Dyche is understood to have sanctioned the departure of wantaway winger Anthony Gordon, with a £40million deal, plus £5m of add-ons, thrashed out with Newcastle. Gordon was absent from training for three days before returning on Friday.
Dyche has been linked with the Everton job previously, most recently after Carlo Ancelotti’s departure in the summer of 2021 before Rafael Benitez’s appointment, and in November spoke about those links.
“Proper club, we all know that and it’s got a proper feel about it,” he said in an interview with talkSPORT.
“The People’s Club, it always feels to me. I think I have a feel for that because of my history in the Premier League.”
Everton’s dilemma in their deliberations was wanting a manager who could arrest the terminal decline since 2015 and re-establish the consistency seen in 11 years under David Moyes but actually requiring someone who could have an immediate impact and get them out of their current predicament.
Reports on Friday claimed Bielsa, who flew into London for talks on Thursday, wanted to bring eight members of his backroom team and not take over the team immediately but work with the under-21s and academy before assuming control in the summer.
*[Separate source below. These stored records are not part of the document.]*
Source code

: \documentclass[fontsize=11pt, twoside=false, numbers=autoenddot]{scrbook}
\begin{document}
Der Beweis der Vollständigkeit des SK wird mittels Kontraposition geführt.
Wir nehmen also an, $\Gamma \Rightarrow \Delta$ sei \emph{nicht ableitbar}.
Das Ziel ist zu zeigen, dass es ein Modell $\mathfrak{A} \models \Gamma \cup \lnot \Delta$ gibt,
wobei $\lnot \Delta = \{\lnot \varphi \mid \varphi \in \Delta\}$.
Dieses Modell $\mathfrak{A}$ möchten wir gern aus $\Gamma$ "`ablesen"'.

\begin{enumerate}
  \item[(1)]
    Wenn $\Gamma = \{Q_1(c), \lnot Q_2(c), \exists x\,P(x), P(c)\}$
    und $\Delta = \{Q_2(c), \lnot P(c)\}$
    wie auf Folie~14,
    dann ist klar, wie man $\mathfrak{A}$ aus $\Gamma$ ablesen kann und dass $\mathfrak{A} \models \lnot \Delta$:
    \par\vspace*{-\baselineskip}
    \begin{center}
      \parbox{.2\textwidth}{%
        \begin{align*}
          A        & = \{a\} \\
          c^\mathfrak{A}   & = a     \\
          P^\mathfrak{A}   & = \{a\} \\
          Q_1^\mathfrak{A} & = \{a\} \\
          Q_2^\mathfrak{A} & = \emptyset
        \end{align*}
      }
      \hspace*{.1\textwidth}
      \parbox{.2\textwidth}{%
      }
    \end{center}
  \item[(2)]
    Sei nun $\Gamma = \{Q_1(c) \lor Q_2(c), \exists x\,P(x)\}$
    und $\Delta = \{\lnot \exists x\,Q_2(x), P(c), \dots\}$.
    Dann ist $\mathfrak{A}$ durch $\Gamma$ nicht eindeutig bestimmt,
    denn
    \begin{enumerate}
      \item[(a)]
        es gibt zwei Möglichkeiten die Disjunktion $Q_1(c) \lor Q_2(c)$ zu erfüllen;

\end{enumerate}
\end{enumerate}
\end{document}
That scenario, the financial package associated with it and his earlier suggestions he did not believe Everton’s current squad was suited to his methods persuaded the club to move on.
On the face of it Dyche, who may have been criticised for his style of football at Turf Moor but worked wonders on a limited budget, fits the bill – even if he is a self-confessed Liverpool fan.
One of the advantages he has is that there are three of his former Burnley players – James Tarkowski, Michael Keane and Dwight McNeil – in the Everton squad.
Asked in November what a good job looked like, he added: “You just feel like a club has a solid base to it, a solid core. I call it a heartbeat to the club.
“Some clubs you have to instil it. It becomes part of your job as manager, to give that feel to a team because maybe it has got lost or its got stretched.
“You’d arguably need some kind of finance – no one has magic dust, I certainly haven’t – to allow you the chance to operate, but the biggest thing is look at what you have got first and mould that into a team that can compete.
“That was what I felt was my strength or my way of doing things. Look at what the reality is, look at what these players are, what can they actually do.”